§ Source texts of formatted documents:
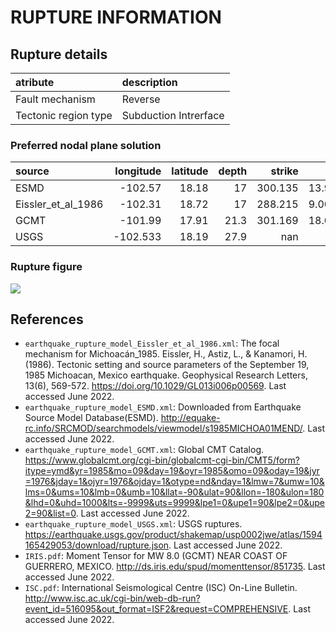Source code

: # RUPTURE INFORMATION
    
## Rupture details

| atribute             | description           |
|:---------------------|:----------------------|
| Fault mechanism       | Reverse               |
| Tectonic region type | Subduction Intrerface |

### Preferred nodal plane solution

| source             |   longitude |   latitude |   depth |   strike |       dip |    rake |   mag |
|:-------------------|------------:|-----------:|--------:|---------:|----------:|--------:|------:|
| ESMD               |    -102.57  |      18.18 |    17   |  300.135 |  13.9845  | 61.3056 |  8.01 |
| Eissler_et_al_1986 |    -102.31  |      18.72 |    17   |  288.215 |   9.00029 | 72      |  8    |
| GCMT               |    -101.99  |      17.91 |    21.3 |  301.169 |  18.0004  | 85      |  8    |
| USGS               |    -102.533 |      18.19 |    27.9 |  nan     | nan       | 85      |  8    |

### Rupture figure

![](earthquake_ruptures.png)

## References

- `earthquake_rupture_model_Eissler_et_al_1986.xml`: The focal mechanism for Michoacán_1985. Eissler, H., Astiz, L., & Kanamori, H. (1986). Tectonic setting and source parameters of the September 19, 1985 Michoacan, Mexico earthquake. Geophysical Research Letters, 13(6), 569-572. https://doi.org/10.1029/GL013i006p00569. Last accessed June 2022. 
- `earthquake_rupture_model_ESMD.xml`: Downloaded from Earthquake Source Model Database(ESMD). http://equake-rc.info/SRCMOD/searchmodels/viewmodel/s1985MICHOA01MEND/. Last accessed June 2022. 
- `earthquake_rupture_model_GCMT.xml`: Global CMT Catalog. https://www.globalcmt.org/cgi-bin/globalcmt-cgi-bin/CMT5/form?itype=ymd&yr=1985&mo=09&day=19&oyr=1985&omo=09&oday=19&jyr=1976&jday=1&ojyr=1976&ojday=1&otype=nd&nday=1&lmw=7&umw=10&lms=0&ums=10&lmb=0&umb=10&llat=-90&ulat=90&llon=-180&ulon=180&lhd=0&uhd=1000&lts=-9999&uts=9999&lpe1=0&upe1=90&lpe2=0&upe2=90&list=0. Last accessed June 2022. 
- `earthquake_rupture_model_USGS.xml`: USGS ruptures. https://earthquake.usgs.gov/product/shakemap/usp0002jwe/atlas/1594165429053/download/rupture.json. Last accessed June 2022.
- `IRIS.pdf`: Moment Tensor for MW 8.0 (GCMT) NEAR COAST OF GUERRERO, MEXICO. http://ds.iris.edu/spud/momenttensor/851735. Last accessed June 2022.
- `ISC.pdf`: International Seismological Centre (ISC) On-Line Bulletin. http://www.isc.ac.uk/cgi-bin/web-db-run?event_id=516095&out_format=ISF2&request=COMPREHENSIVE. Last accessed June 2022. 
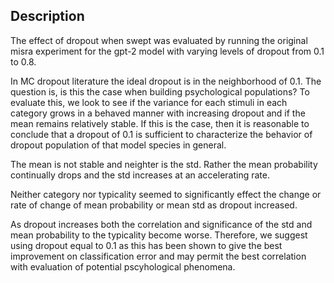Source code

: ## Description

The effect of dropout when swept was evaluated by running the original misra experiment for the gpt-2 model with varying levels of dropout from 0.1 to 0.8. 

In MC dropout literature the ideal dropout is in the neighborhood of 0.1. The question is, is this the case when building psychological populations? To evaluate this, we look to see if the variance for each stimuli in each category grows in a behaved manner with increasing dropout and if the mean remains relatively stable. If this is the case, then it is reasonable to conclude that a dropout of 0.1 is sufficient to characterize the behavior of dropout population of that model species in general. 

The mean is not stable and neighter is the std. Rather the mean probability continually drops and the std increases at an accelerating rate. 

Neither category nor typicality seemed to significantly effect the change or rate of change of mean probability or mean std as dropout increased.

As dropout increases both the correlation and significance of the std and mean probability to the typicality become worse. Therefore, we suggest using dropout equal to 0.1 as this has been shown to give the best improvement on classification error and may permit the best correlation with evaluation of potential pscyhological phenomena.  
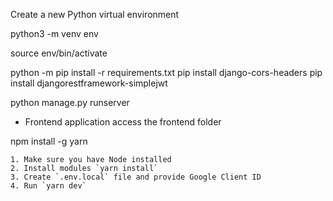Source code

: Create a new Python virtual environment

python3 -m venv env

source env/bin/activate

python -m pip install -r requirements.txt
pip install django-cors-headers
pip install djangorestframework-simplejwt

python manage.py runserver


 - Frontend application
access the frontend folder

npm install -g yarn

    1. Make sure you have Node installed
    2. Install modules `yarn install`
    3. Create `.env.local` file and provide Google Client ID
    4. Run `yarn dev`
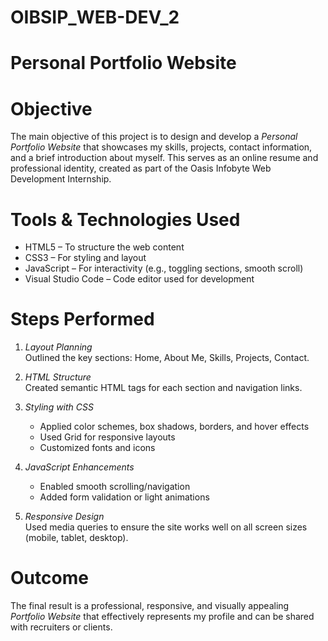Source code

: # OIBSIP_WEB-DEV_2

# Personal Portfolio Website

# Objective
The main objective of this project is to design and develop a *Personal Portfolio Website* that showcases my skills, projects, contact information, and a brief introduction about myself. This serves as an online resume and professional identity, created as part of the Oasis Infobyte Web Development Internship.

# Tools & Technologies Used
- HTML5 – To structure the web content
- CSS3 – For styling and layout
- JavaScript – For interactivity (e.g., toggling sections, smooth scroll)
- Visual Studio Code – Code editor used for development

# Steps Performed

1. *Layout Planning*  
   Outlined the key sections: Home, About Me, Skills, Projects, Contact.

2. *HTML Structure*  
   Created semantic HTML tags for each section and navigation links.

3. *Styling with CSS*  
   - Applied color schemes, box shadows, borders, and hover effects  
   - Used Grid for responsive layouts  
   - Customized fonts and icons

4. *JavaScript Enhancements*  
   - Enabled smooth scrolling/navigation  
   - Added form validation or light animations

5. *Responsive Design*  
   Used media queries to ensure the site works well on all screen sizes (mobile, tablet, desktop).

# Outcome
The final result is a professional, responsive, and visually appealing *Portfolio Website* that effectively represents my profile and can be shared with recruiters or clients.
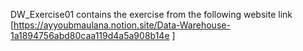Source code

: DW_Exercise01 contains the exercise from the following website link [https://ayyoubmaulana.notion.site/Data-Warehouse-1a1894756abd80caa119d4a5a908b14e ]
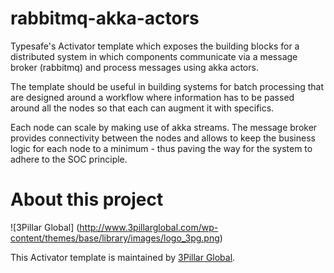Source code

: # rabbitmq-akka-actors

Typesafe's Activator template which exposes the building blocks for a distributed system in which components communicate via a message broker (rabbitmq) and process messages using akka actors.

The template should be useful in building systems for batch processing that are designed around a workflow where information has to be passed around all the nodes so that each can augment it with specifics.

Each node can scale by making use of akka streams. The message broker provides connectivity between the nodes and allows to keep the business logic for each node to a minimum - thus paving the way for the system to adhere to the SOC principle.

# About this project

![3Pillar Global] (http://www.3pillarglobal.com/wp-content/themes/base/library/images/logo_3pg.png)

This Activator template is maintained by [3Pillar Global](http://www.3pillarglobal.com/).
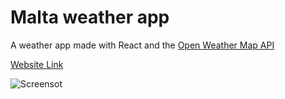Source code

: # Malta weather app

A weather app made with React and the [Open Weather Map API](https://openweathermap.org/api)

[Website Link](https://maltaweather.netlify.app/)

![Screensot](https://user-images.githubusercontent.com/53526597/112757263-4a33e900-8fe9-11eb-9be5-644efa0b5ea3.jpg)
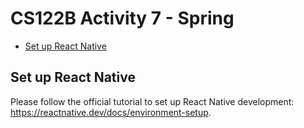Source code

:# CS122B Activity 7 - Spring

- [Set up React Native](#set-up-react-native)

## Set up React Native

Please follow the official tutorial to set up React Native development: https://reactnative.dev/docs/environment-setup.

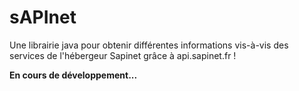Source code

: # sAPInet
Une librairie java pour obtenir différentes informations vis-à-vis des services de l'hébergeur Sapinet grâce à api.sapinet.fr !


**En cours de développement...**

§ Work to complete: The result should be an exact retyped version of all the entries above, containing no pictures.

§ Task result:
Source code

: # RUPTURE INFORMATION
    
## Rupture details

| atribute             | description           |
|:---------------------|:----------------------|
| Fault mechanism       | Reverse               |
| Tectonic region type | Subduction Intrerface |

### Preferred nodal plane solution

| source             |   longitude |   latitude |   depth |   strike |       dip |    rake |   mag |
|:-------------------|------------:|-----------:|--------:|---------:|----------:|--------:|------:|
| ESMD               |    -102.57  |      18.18 |    17   |  300.135 |  13.9845  | 61.3056 |  8.01 |
| Eissler_et_al_1986 |    -102.31  |      18.72 |    17   |  288.215 |   9.00029 | 72      |  8    |
| GCMT               |    -101.99  |      17.91 |    21.3 |  301.169 |  18.0004  | 85      |  8    |
| USGS               |    -102.533 |      18.19 |    27.9 |  nan     | nan       | 85      |  8    |

### Rupture figure

![](earthquake_ruptures.png)

## References

- `earthquake_rupture_model_Eissler_et_al_1986.xml`: The focal mechanism for Michoacán_1985. Eissler, H., Astiz, L., & Kanamori, H. (1986). Tectonic setting and source parameters of the September 19, 1985 Michoacan, Mexico earthquake. Geophysical Research Letters, 13(6), 569-572. https://doi.org/10.1029/GL013i006p00569. Last accessed June 2022. 
- `earthquake_rupture_model_ESMD.xml`: Downloaded from Earthquake Source Model Database(ESMD). http://equake-rc.info/SRCMOD/searchmodels/viewmodel/s1985MICHOA01MEND/. Last accessed June 2022. 
- `earthquake_rupture_model_GCMT.xml`: Global CMT Catalog. https://www.globalcmt.org/cgi-bin/globalcmt-cgi-bin/CMT5/form?itype=ymd&yr=1985&mo=09&day=19&oyr=1985&omo=09&oday=19&jyr=1976&jday=1&ojyr=1976&ojday=1&otype=nd&nday=1&lmw=7&umw=10&lms=0&ums=10&lmb=0&umb=10&llat=-90&ulat=90&llon=-180&ulon=180&lhd=0&uhd=1000&lts=-9999&uts=9999&lpe1=0&upe1=90&lpe2=0&upe2=90&list=0. Last accessed June 2022. 
- `earthquake_rupture_model_USGS.xml`: USGS ruptures. https://earthquake.usgs.gov/product/shakemap/usp0002jwe/atlas/1594165429053/download/rupture.json. Last accessed June 2022.
- `IRIS.pdf`: Moment Tensor for MW 8.0 (GCMT) NEAR COAST OF GUERRERO, MEXICO. http://ds.iris.edu/spud/momenttensor/851735. Last accessed June 2022.
- `ISC.pdf`: International Seismological Centre (ISC) On-Line Bulletin. http://www.isc.ac.uk/cgi-bin/web-db-run?event_id=516095&out_format=ISF2&request=COMPREHENSIVE. Last accessed June 2022. 
Source code

: ## Description

The effect of dropout when swept was evaluated by running the original misra experiment for the gpt-2 model with varying levels of dropout from 0.1 to 0.8. 

In MC dropout literature the ideal dropout is in the neighborhood of 0.1. The question is, is this the case when building psychological populations? To evaluate this, we look to see if the variance for each stimuli in each category grows in a behaved manner with increasing dropout and if the mean remains relatively stable. If this is the case, then it is reasonable to conclude that a dropout of 0.1 is sufficient to characterize the behavior of dropout population of that model species in general. 

The mean is not stable and neighter is the std. Rather the mean probability continually drops and the std increases at an accelerating rate. 

Neither category nor typicality seemed to significantly effect the change or rate of change of mean probability or mean std as dropout increased.

As dropout increases both the correlation and significance of the std and mean probability to the typicality become worse. Therefore, we suggest using dropout equal to 0.1 as this has been shown to give the best improvement on classification error and may permit the best correlation with evaluation of potential pscyhological phenomena.  
Source code

: Create a new Python virtual environment

python3 -m venv env

source env/bin/activate

python -m pip install -r requirements.txt
pip install django-cors-headers
pip install djangorestframework-simplejwt

python manage.py runserver


 - Frontend application
access the frontend folder

npm install -g yarn

    1. Make sure you have Node installed
    2. Install modules `yarn install`
    3. Create `.env.local` file and provide Google Client ID
    4. Run `yarn dev`
Source code

: # OIBSIP_WEB-DEV_2

# Personal Portfolio Website

# Objective
The main objective of this project is to design and develop a *Personal Portfolio Website* that showcases my skills, projects, contact information, and a brief introduction about myself. This serves as an online resume and professional identity, created as part of the Oasis Infobyte Web Development Internship.

# Tools & Technologies Used
- HTML5 – To structure the web content
- CSS3 – For styling and layout
- JavaScript – For interactivity (e.g., toggling sections, smooth scroll)
- Visual Studio Code – Code editor used for development

# Steps Performed

1. *Layout Planning*  
   Outlined the key sections: Home, About Me, Skills, Projects, Contact.

2. *HTML Structure*  
   Created semantic HTML tags for each section and navigation links.

3. *Styling with CSS*  
   - Applied color schemes, box shadows, borders, and hover effects  
   - Used Grid for responsive layouts  
   - Customized fonts and icons

4. *JavaScript Enhancements*  
   - Enabled smooth scrolling/navigation  
   - Added form validation or light animations

5. *Responsive Design*  
   Used media queries to ensure the site works well on all screen sizes (mobile, tablet, desktop).

# Outcome
The final result is a professional, responsive, and visually appealing *Portfolio Website* that effectively represents my profile and can be shared with recruiters or clients.
Source code

: DW_Exercise01 contains the exercise from the following website link [https://ayyoubmaulana.notion.site/Data-Warehouse-1a1894756abd80caa119d4a5a908b14e ]
Source code

: # rabbitmq-akka-actors

Typesafe's Activator template which exposes the building blocks for a distributed system in which components communicate via a message broker (rabbitmq) and process messages using akka actors.

The template should be useful in building systems for batch processing that are designed around a workflow where information has to be passed around all the nodes so that each can augment it with specifics.

Each node can scale by making use of akka streams. The message broker provides connectivity between the nodes and allows to keep the business logic for each node to a minimum - thus paving the way for the system to adhere to the SOC principle.

# About this project

![3Pillar Global] (http://www.3pillarglobal.com/wp-content/themes/base/library/images/logo_3pg.png)

This Activator template is maintained by [3Pillar Global](http://www.3pillarglobal.com/).
Source code

: # Malta weather app

A weather app made with React and the [Open Weather Map API](https://openweathermap.org/api)

[Website Link](https://maltaweather.netlify.app/)

![Screensot](https://user-images.githubusercontent.com/53526597/112757263-4a33e900-8fe9-11eb-9be5-644efa0b5ea3.jpg)
Source code

:# CS122B Activity 7 - Spring

- [Set up React Native](#set-up-react-native)

## Set up React Native

Please follow the official tutorial to set up React Native development: https://reactnative.dev/docs/environment-setup.

Source code

: # sAPInet
Une librairie java pour obtenir différentes informations vis-à-vis des services de l'hébergeur Sapinet grâce à api.sapinet.fr !


**En cours de développement...**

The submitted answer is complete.